Completed Projects

Title: Systems Approach to Diabetes Prevention and Management
Status: Completed
Topic: Diabetes / Insulin Resistance
Funding Source: Connecticut Health Foundation
Funding Period: 2007-2010
Study Design: N/A
Purpose: To enhance both access and quality of diabetes care in underserved communities and to ameliorate health-related disparities. The PRC directed and conducted an overall evaluation of initiatives based in 4 community health centers: Community Health Center, Inc. of Meriden, CT; Community Health Services, Inc. of Hartford, CT; Fair Haven Community Health Center, Inc. of New Haven, CT; and Staywell Health Care, Inc. of Waterbury, CT.
Further Study Details:

This study represents a first step in obtaining practice-based evidence for the efficacy for the efficacy of systems change to inform programs and policies at community health centers within the region and at a national level. Participating community health centers submitted proposals to introduce discrete systems change in their practices based on the Chronic Care Model (CCM). The funding enhanced ongoing work to assess the feasibility and efficacy of innovative systems changes targeting populations that carry a disproportionate burden of diabetes.

The proposals focused on:

  • improving the quality of diabetes care;
  • expanding and improving access to diabetes preventive and treatment services;
  • contributing to the understanding of diabetes disparities and effective interventions through research, best practices, and evaluation;
  • and increasing and improving racial and ethnic diabetes data collection and analysis
Findings: The four participating health centers implemented diabetes-focused interventions that appropriately relied on the Chronic Care Model. The extent to which elements of the CCM were incorporated into the programs varied from center to center, with a minimum of two elements included at each center. Community Health Center, Inc. had results contrary to expectations: improvements in total cholesterol and hemoglobin A1c (a measure of blood glucose control) in the control group, compared to an increase in total cholesterol and a more modest decrease in hemoglobin A1C in the intervention group. Staywell Health Center, Inc. reported non-significant improvements in diastolic blood pressure and total cholesterol and no changes in other measures from baseline as a result of its intervention (there was no control group). Fair Haven Community Health Center, Inc. reported high numbers of individuals reached, high program participation rates, and successful weight loss and maintenance of weight loss among participants.
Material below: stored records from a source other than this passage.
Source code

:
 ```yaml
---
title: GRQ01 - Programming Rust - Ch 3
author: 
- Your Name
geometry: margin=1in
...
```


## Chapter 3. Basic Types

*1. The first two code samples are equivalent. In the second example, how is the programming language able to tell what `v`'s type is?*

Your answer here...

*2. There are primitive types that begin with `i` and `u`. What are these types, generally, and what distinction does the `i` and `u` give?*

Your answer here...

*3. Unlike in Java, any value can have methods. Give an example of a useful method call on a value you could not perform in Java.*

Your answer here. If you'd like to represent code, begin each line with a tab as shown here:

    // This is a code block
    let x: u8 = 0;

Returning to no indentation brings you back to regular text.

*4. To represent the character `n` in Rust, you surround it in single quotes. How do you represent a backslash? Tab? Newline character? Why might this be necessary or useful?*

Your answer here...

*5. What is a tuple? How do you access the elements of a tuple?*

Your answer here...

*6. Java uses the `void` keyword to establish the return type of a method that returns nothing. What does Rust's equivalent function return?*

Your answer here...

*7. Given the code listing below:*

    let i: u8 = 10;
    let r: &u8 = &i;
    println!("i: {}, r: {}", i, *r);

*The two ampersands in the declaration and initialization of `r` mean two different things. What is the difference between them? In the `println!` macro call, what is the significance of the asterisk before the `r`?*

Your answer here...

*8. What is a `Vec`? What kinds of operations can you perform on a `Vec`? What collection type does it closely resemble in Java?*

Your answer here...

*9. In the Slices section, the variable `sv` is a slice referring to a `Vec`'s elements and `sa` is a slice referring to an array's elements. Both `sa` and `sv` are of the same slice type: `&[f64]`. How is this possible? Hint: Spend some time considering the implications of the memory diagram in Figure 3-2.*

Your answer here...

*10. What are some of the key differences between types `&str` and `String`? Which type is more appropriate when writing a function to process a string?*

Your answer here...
Community Health Services, Inc. found significant improvements in diastolic blood pressure, diet, and diabetes empowerment, and near significant improvements in other measures. These results suggest that the Chronic Care Model can be used effectively by community health centers to prevent clinical measures predictive of diabetes and diabetesrelated complications, but success is likely highly dependent upon the focus and intensity of the interventions.